As others have suggested, daemonizing your script might be a good idea; that would reduce the startup time to virtually zero. Either have a small C wrapper that connects to your daemon and transmits the request back and forth, or have the daemon handle requests directly.
It's not clear if this is intended to handle HTTP requests; if so, Perl has a good HTTP server module, bindings to several different C-based XML parsers, and blazing fast string support. (If you don't want to daemonize, it has a good, full-featured CGI module; if you have full control over the server it's running on, you could also use mod_perl to implement your script as an Apache handler.) Ruby's strings are a little slower, but there are some really good backgrounding tools available for it. I'm not as familiar with Python, I'm afraid, so I can't really make any recommendations about it.

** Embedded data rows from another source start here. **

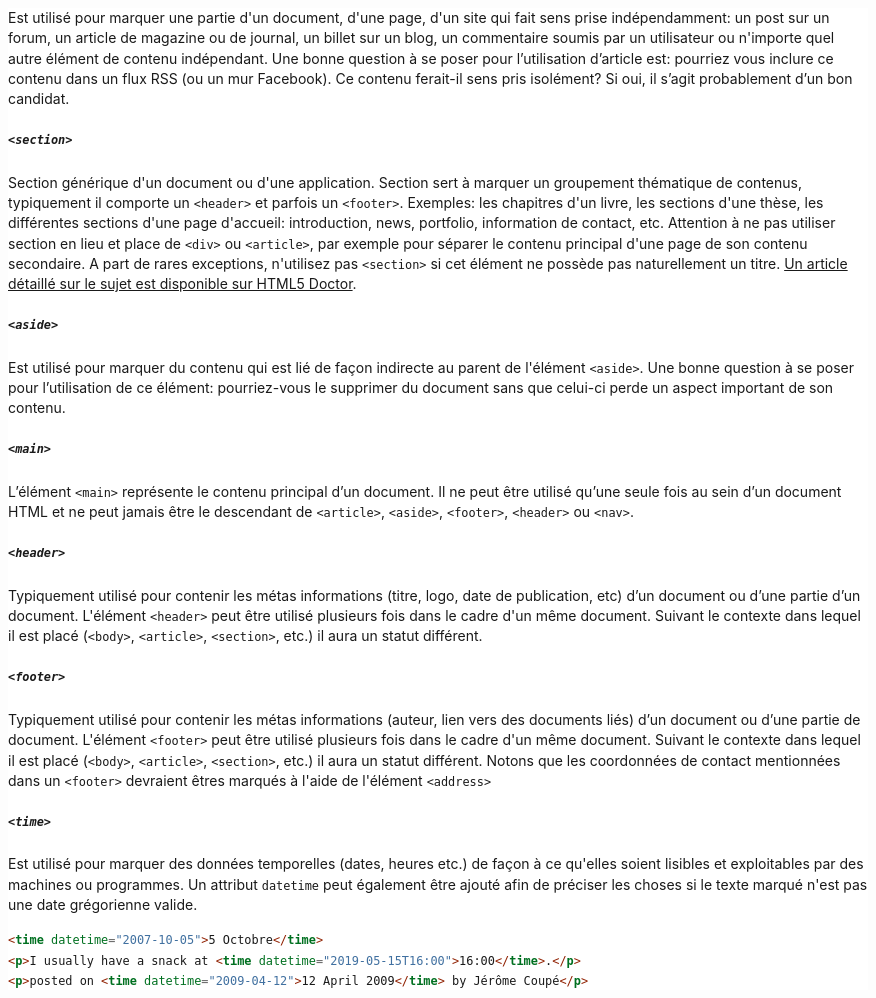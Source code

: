 Est utilisé pour marquer une partie d'un document, d'une page, d'un site qui fait sens prise indépendamment: un post sur un forum, un article de magazine ou de journal, un billet sur un blog, un commentaire soumis par un utilisateur ou n'importe quel autre élément de contenu indépendant. Une bonne question à se poser pour l’utilisation d’article est: pourriez vous inclure ce contenu dans un flux RSS (ou un mur Facebook). Ce contenu ferait-il sens pris isolément? Si oui, il s’agit probablement d’un bon candidat.

##### `<section>`

Section générique d'un document ou d'une application. Section sert à marquer un groupement thématique de contenus, typiquement il comporte un `<header>` et parfois un `<footer>`. Exemples: les chapitres d'un livre, les sections d'une thèse, les différentes sections d'une page d'accueil: introduction, news, portfolio, information de contact, etc. Attention à ne pas utiliser section en lieu et place de `<div>` ou `<article>`, par exemple pour séparer le contenu principal d'une page de son contenu secondaire. A part de rares exceptions, n'utilisez pas `<section>` si cet élément ne possède pas naturellement un titre. [Un article détaillé sur le sujet est disponible sur HTML5 Doctor](http://html5doctor.com/the-section-element/).

##### `<aside>`

Est utilisé pour marquer du contenu qui est lié de façon indirecte au parent de l'élément `<aside>`. Une bonne question à se poser pour l’utilisation de ce élément: pourriez-vous le supprimer du document sans que celui-ci perde un aspect important de son contenu.

##### `<main>`

L’élément `<main>` représente le contenu principal d’un document. Il ne peut être utilisé qu’une seule fois au sein d’un document HTML et ne peut jamais être le descendant de `<article>`, `<aside>`, `<footer>`, `<header>` ou `<nav>`.

##### `<header>`

Typiquement utilisé pour contenir les métas informations (titre, logo, date de publication, etc) d’un document ou d’une partie d’un document. L'élément `<header>` peut être utilisé plusieurs fois dans le cadre d'un même document. Suivant le contexte dans lequel il est placé (`<body>`, `<article>`, `<section>`, etc.) il aura un statut différent.

##### `<footer>`

Typiquement utilisé pour contenir les métas informations (auteur, lien vers des documents liés) d’un document ou d’une partie de document. L'élément `<footer>` peut être utilisé plusieurs fois dans le cadre d'un même document. Suivant le contexte dans lequel il est placé (`<body>`, `<article>`, `<section>`, etc.) il aura un statut différent. Notons que les coordonnées de contact mentionnées dans un `<footer>` devraient êtres marqués à l'aide de l'élément `<address>`

##### `<time>`

Est utilisé pour marquer des données temporelles (dates, heures etc.) de façon à ce qu'elles soient lisibles et exploitables par des machines ou programmes. Un attribut `datetime` peut également être ajouté afin de préciser les choses si le texte marqué n'est pas une date grégorienne valide.

```html
<time datetime="2007-10-05">5 Octobre</time>
<p>I usually have a snack at <time datetime="2019-05-15T16:00">16:00</time>.</p>
<p>posted on <time datetime="2009-04-12">12 April 2009</time> by Jérôme Coupé</p>
```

In general, though, I don't think you're as startup-time-constrained as you think you are. If the script is really being called several times a second, any decent interpreter on any decent operating system will be cached in memory, as will the source code of your script and its modules. Result: the startup times won't be as bad as you might think.

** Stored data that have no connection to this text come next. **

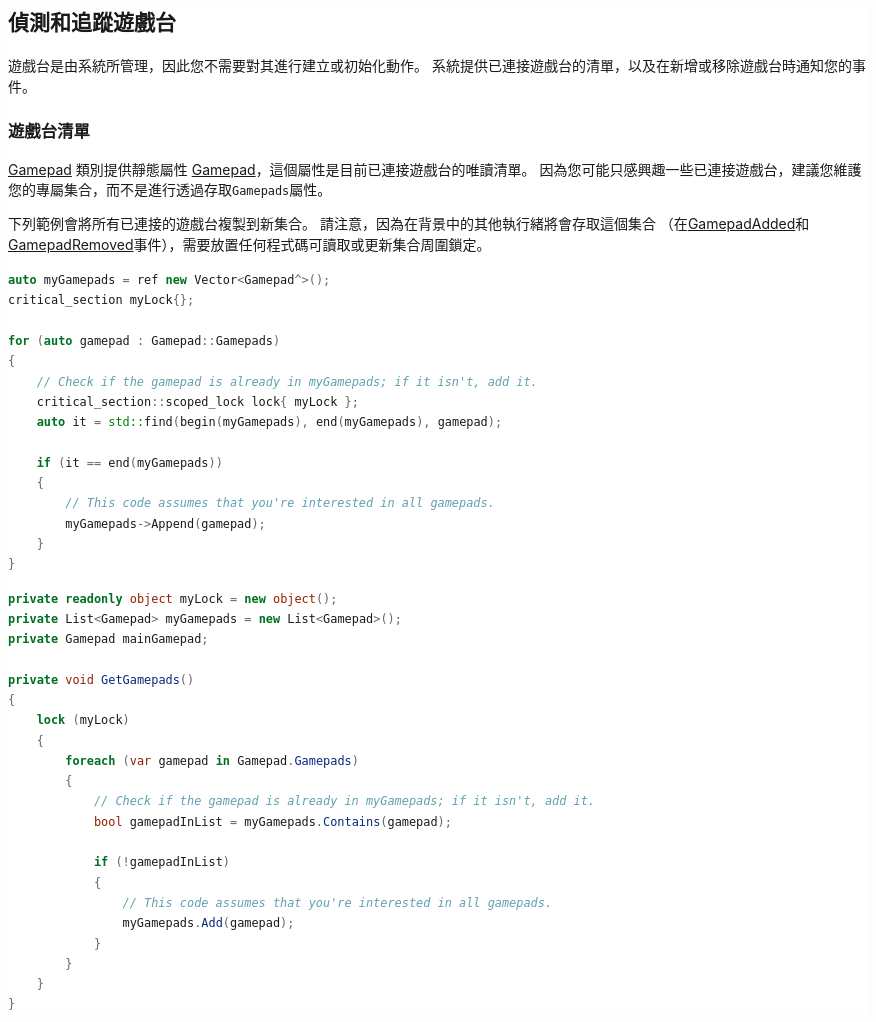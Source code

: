 ## <a name="detect-and-track-gamepads"></a>偵測和追蹤遊戲台

遊戲台是由系統所管理，因此您不需要對其進行建立或初始化動作。 系統提供已連接遊戲台的清單，以及在新增或移除遊戲台時通知您的事件。

### <a name="the-gamepads-list"></a>遊戲台清單

[Gamepad][] 類別提供靜態屬性 [Gamepad][]，這個屬性是目前已連接遊戲台的唯讀清單。 因為您可能只感興趣一些已連接遊戲台，建議您維護您的專屬集合，而不是進行透過存取`Gamepads`屬性。

下列範例會將所有已連接的遊戲台複製到新集合。 請注意，因為在背景中的其他執行緒將會存取這個集合 （在[GamepadAdded][]和[GamepadRemoved][]事件），需要放置任何程式碼可讀取或更新集合周圍鎖定。

```cpp
auto myGamepads = ref new Vector<Gamepad^>();
critical_section myLock{};

for (auto gamepad : Gamepad::Gamepads)
{
    // Check if the gamepad is already in myGamepads; if it isn't, add it.
    critical_section::scoped_lock lock{ myLock };
    auto it = std::find(begin(myGamepads), end(myGamepads), gamepad);

    if (it == end(myGamepads))
    {
        // This code assumes that you're interested in all gamepads.
        myGamepads->Append(gamepad);
    }
}
```

```cs
private readonly object myLock = new object();
private List<Gamepad> myGamepads = new List<Gamepad>();
private Gamepad mainGamepad;

private void GetGamepads()
{
    lock (myLock)
    {
        foreach (var gamepad in Gamepad.Gamepads)
        {
            // Check if the gamepad is already in myGamepads; if it isn't, add it.
            bool gamepadInList = myGamepads.Contains(gamepad);

            if (!gamepadInList)
            {
                // This code assumes that you're interested in all gamepads.
                myGamepads.Add(gamepad);
            }
        }
    }   
}
```


[Windows.Gaming.Input]: https://msdn.microsoft.com/library/windows/apps/windows.gaming.input.aspx
[Windows.Gaming.Input.UINavigationController]: https://msdn.microsoft.com/library/windows/apps/windows.gaming.input.uinavigationcontroller.aspx
[Windows.Gaming.Input.IGameController]: https://msdn.microsoft.com/library/windows/apps/windows.gaming.input.igamecontroller.aspx
[gamepad]: https://msdn.microsoft.com/library/windows/apps/windows.gaming.input.gamepad.aspx
[gamepads]: https://msdn.microsoft.com/library/windows/apps/windows.gaming.input.gamepad.gamepads.aspx
[gamepadadded]: https://msdn.microsoft.com/library/windows/apps/windows.gaming.input.gamepad.gamepadadded.aspx
[gamepadremoved]: https://msdn.microsoft.com/library/windows/apps/windows.gaming.input.gamepad.gamepadremoved.aspx
[getcurrentreading]: https://msdn.microsoft.com/library/windows/apps/windows.gaming.input.gamepad.getcurrentreading.aspx
[vibration]: https://msdn.microsoft.com/library/windows/apps/windows.gaming.input.gamepad.vibration.aspx
[gamepadreading]: https://msdn.microsoft.com/library/windows/apps/windows.gaming.input.gamepadreading.aspx
[gamepadbuttons]: https://msdn.microsoft.com/library/windows/apps/windows.gaming.input.gamepadbuttons.aspx
[gamepadvibration]: https://msdn.microsoft.com/library/windows/apps/windows.gaming.input.gamepadvibration.aspx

Dagny:~ brent$ time perl -MCGI -e0 real 0m0.610s user 0m0.036s sys 0m0.022s Dagny:~ brent$ time perl -MCGI -e0 real 0m0.026s user 0m0.020s sys 0m0.006s
(The parameters to the Perl interpreter load the rather large CGI module and then execute the line of code '0;'.)

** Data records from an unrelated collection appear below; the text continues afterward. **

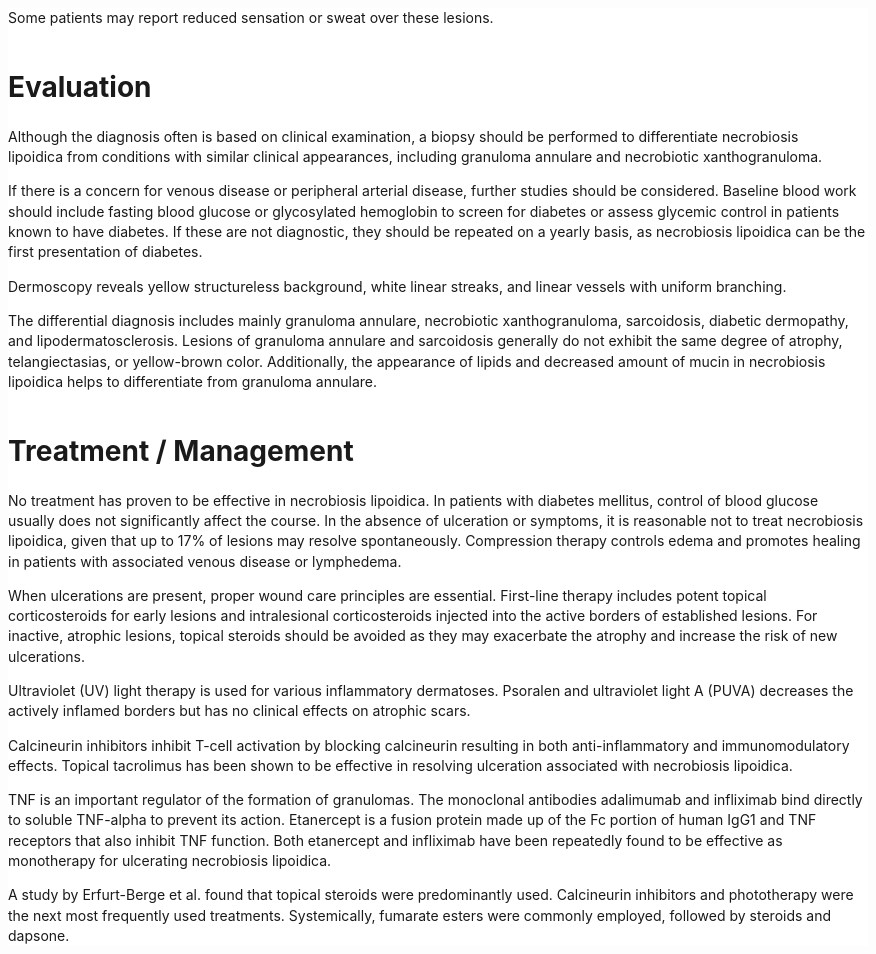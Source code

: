 Some patients may report reduced sensation or sweat over these lesions.

# Evaluation

Although the diagnosis often is based on clinical examination, a biopsy should be performed to differentiate necrobiosis lipoidica from conditions with similar clinical appearances, including granuloma annulare and necrobiotic xanthogranuloma.

If there is a concern for venous disease or peripheral arterial disease, further studies should be considered. Baseline blood work should include fasting blood glucose or glycosylated hemoglobin to screen for diabetes or assess glycemic control in patients known to have diabetes. If these are not diagnostic, they should be repeated on a yearly basis, as necrobiosis lipoidica can be the first presentation of diabetes.

Dermoscopy reveals yellow structureless background, white linear streaks, and linear vessels with uniform branching.

The differential diagnosis includes mainly granuloma annulare, necrobiotic xanthogranuloma, sarcoidosis, diabetic dermopathy, and lipodermatosclerosis. Lesions of granuloma annulare and sarcoidosis generally do not exhibit the same degree of atrophy, telangiectasias, or yellow-brown color. Additionally, the appearance of lipids and decreased amount of mucin in necrobiosis lipoidica helps to differentiate from granuloma annulare.

# Treatment / Management

No treatment has proven to be effective in necrobiosis lipoidica. In patients with diabetes mellitus, control of blood glucose usually does not significantly affect the course. In the absence of ulceration or symptoms, it is reasonable not to treat necrobiosis lipoidica, given that up to 17% of lesions may resolve spontaneously. Compression therapy controls edema and promotes healing in patients with associated venous disease or lymphedema.

When ulcerations are present, proper wound care principles are essential. First-line therapy includes potent topical corticosteroids for early lesions and intralesional corticosteroids injected into the active borders of established lesions. For inactive, atrophic lesions, topical steroids should be avoided as they may exacerbate the atrophy and increase the risk of new ulcerations.

Ultraviolet (UV) light therapy is used for various inflammatory dermatoses. Psoralen and ultraviolet light A (PUVA) decreases the actively inflamed borders but has no clinical effects on atrophic scars.

Calcineurin inhibitors inhibit T-cell activation by blocking calcineurin resulting in both anti-inflammatory and immunomodulatory effects. Topical tacrolimus has been shown to be effective in resolving ulceration associated with necrobiosis lipoidica.

TNF is an important regulator of the formation of granulomas. The monoclonal antibodies adalimumab and infliximab bind directly to soluble TNF-alpha to prevent its action. Etanercept is a fusion protein made up of the Fc portion of human IgG1 and TNF receptors that also inhibit TNF function. Both etanercept and infliximab have been repeatedly found to be effective as monotherapy for ulcerating necrobiosis lipoidica.

A study by Erfurt-Berge et al. found that topical steroids were predominantly used. Calcineurin inhibitors and phototherapy were the next most frequently used treatments. Systemically, fumarate esters were commonly employed, followed by steroids and dapsone.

I agree with others in that you should probably try to make this a more portable C app instead of porting it over to something else since any scripting language is going to introduce significant overhead from a startup perspective, have a much larger memory footprint, and will probably be much slower.
In my experience, Python is the most efficient of the three, followed by Perl and then Ruby with the difference between Perl and Ruby being particularly large in certain areas. If you really want to try porting this to a scripting language, I would put together a prototype in the language you are most comfortable with and see if it comes close to your requirements. If you don't have a preference, start with Python as it is easy to learn and use and if it is too slow with Python, Perl and Ruby probably won't be able to do any better.
Remember that if you choose Python, you can also extend it in C if the performance isn't great. Heck, you could probably even use some of the code you have right now. Just recompile it and wrap it using pyrex.
You can also do this fairly easily in Ruby, and in Perl (albeit with some more difficulty). Don't ask me about ways to do this though.
Can you instead have it be a long-running process and answer http or rpc requests? This would satisfy the latency requirements in almost any scenario, but I don't know if that would break your memory footprint constraints.
At first sight, it's sounds like over engineering, as a rule of thumb I suggest fixing only when things are broken.
You have an already working application. Apparently you want to want to call the feature provided from few more several sources. It looks like the description of a service to me (maybe easier to maintain).
Finally you also mentioned that this is part of a larger solution, then you may want to reuse the language, facilities of the larger solutions. From the description you gave (xml+http) it seems quite an usual application that can be written in any generalist language (maybe a web container in java?).
more details may trigger more ideas :)
Port your app to Ruby. If your app is too slow, profile it and rewrite the those parts in C.